• WHAT THE TASK ASKS: All lines from the one with "We now note" onward, through the last line of the records below, are to be retyped word for word.
Start of INPUT
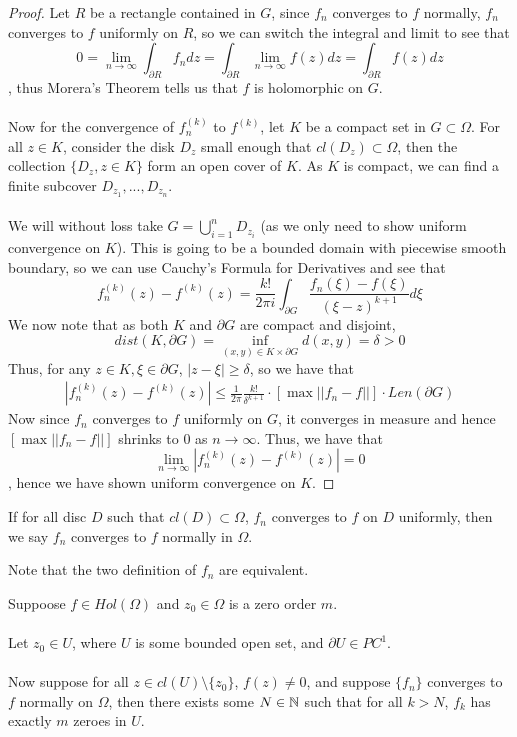 \begin{proof}
Let $R$ be a rectangle contained in $G$, since $f_n$ converges to $f$ normally, $f_n$ converges to $f$ uniformly on $R$, so we can switch the integral and limit to see that
\[0 = \lim_{n \to \infty} \int_{\partial R} f_n dz = \int_{\partial R} \lim_{n \to \infty} f(z) dz = \int_{\partial R} f(z) dz\]
, thus Morera's Theorem tells us that $f$ is holomorphic on $G$.\\\\
Now for the convergence of $f_n^{(k)}$ to $f^{(k)}$, let $K$ be a compact set in $G \subset \Omega$. For all $z \in K$, consider the disk $D_z$ small enough that $cl(D_z) \subset \Omega$, then the collection $\{D_z, z\in K\}$ form an open cover of $K$. As $K$ is compact, we can find a finite subcover $D_{z_1}, ..., D_{z_n}$.\\\\
We will without loss take $G = \bigcup_{i = 1}^n D_{z_i}$ (as we only need to show uniform convergence on $K$). This is going to be a bounded domain with piecewise smooth boundary, so we can use Cauchy's Formula for Derivatives and see that
\[f^{(k)}_n(z) - f^{(k)}(z) = \frac{k!}{2\pi i} \int_{\partial G} \frac{f_n(\xi) - f(\xi)}{(\xi - z)^{k+1}} d\xi\]
We now note that as both $K$ and $\partial G$ are compact and disjoint,
\[dist(K, \partial G) = \inf_{(x, y) \in K \times \partial G} d(x, y) = \delta > 0\]
Thus, for any $z \in K, \xi \in \partial G$, $|z - \xi| \geq \delta$, so we have that
\begin{align*}
    |f^{(k)}_n(z) - f^{(k)}(z)| \leq \frac{1}{2\pi} \frac{k!}{\delta^{k+1}} \cdot [\max ||f_n  - f||] \cdot Len(\partial G)
\end{align*}
Now since $f_n$ converges to $f$ uniformly on $G$, it converges in measure and hence $[\max ||f_n  - f||]$ shrinks to $0$ as $n \to \infty$. Thus, we have that
\[\lim_{n \to \infty} |f^{(k)}_n(z) - f^{(k)}(z)| = 0\]
, hence we have shown uniform convergence on $K$.
\end{proof}

\begin{definition}
If for all disc $D$ such that $cl(D) \subset \Omega$, $f_n$ converges to $f$ on $D$ uniformly, then we say $f_n$ converges to $f$ normally in $\Omega$.    
\end{definition}

Note that the two definition of $f_n$ are equivalent.

\begin{theorem}
    Suppoose $f \in Hol(\Omega)$ and $z_0 \in \Omega$ is a zero order $m$.\\\\
    Let $z_0 \in U$, where $U$ is some bounded open set, and $\partial U \in PC^1$.\\\\
    Now suppose for all $z \in cl(U) \setminus \{z_0\}$, $f(z) \neq 0$, and suppose $\{f_n\}$ converges to $f$ normally on $\Omega$, then there exists some $N \in \mathbb{N}$ such that for all $k > N$, $f_k$ has exactly $m$ zeroes in $U$.
\end{theorem}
End of INPUT
• RESPONSE FOR THIS EXERCISE:
We now note that as both $K$ and $\partial G$ are compact and disjoint,
\[dist(K, \partial G) = \inf_{(x, y) \in K \times \partial G} d(x, y) = \delta > 0\]
Thus, for any $z \in K, \xi \in \partial G$, $|z - \xi| \geq \delta$, so we have that
\begin{align*}
    |f^{(k)}_n(z) - f^{(k)}(z)| \leq \frac{1}{2\pi} \frac{k!}{\delta^{k+1}} \cdot [\max ||f_n  - f||] \cdot Len(\partial G)
\end{align*}
Now since $f_n$ converges to $f$ uniformly on $G$, it converges in measure and hence $[\max ||f_n  - f||]$ shrinks to $0$ as $n \to \infty$. Thus, we have that
\[\lim_{n \to \infty} |f^{(k)}_n(z) - f^{(k)}(z)| = 0\]
, hence we have shown uniform convergence on $K$.
\end{proof}

\begin{definition}
If for all disc $D$ such that $cl(D) \subset \Omega$, $f_n$ converges to $f$ on $D$ uniformly, then we say $f_n$ converges to $f$ normally in $\Omega$.    
\end{definition}

Note that the two definition of $f_n$ are equivalent.

\begin{theorem}
    Suppoose $f \in Hol(\Omega)$ and $z_0 \in \Omega$ is a zero order $m$.\\\\
    Let $z_0 \in U$, where $U$ is some bounded open set, and $\partial U \in PC^1$.\\\\
    Now suppose for all $z \in cl(U) \setminus \{z_0\}$, $f(z) \neq 0$, and suppose $\{f_n\}$ converges to $f$ normally on $\Omega$, then there exists some $N \in \mathbb{N}$ such that for all $k > N$, $f_k$ has exactly $m$ zeroes in $U$.
\end{theorem}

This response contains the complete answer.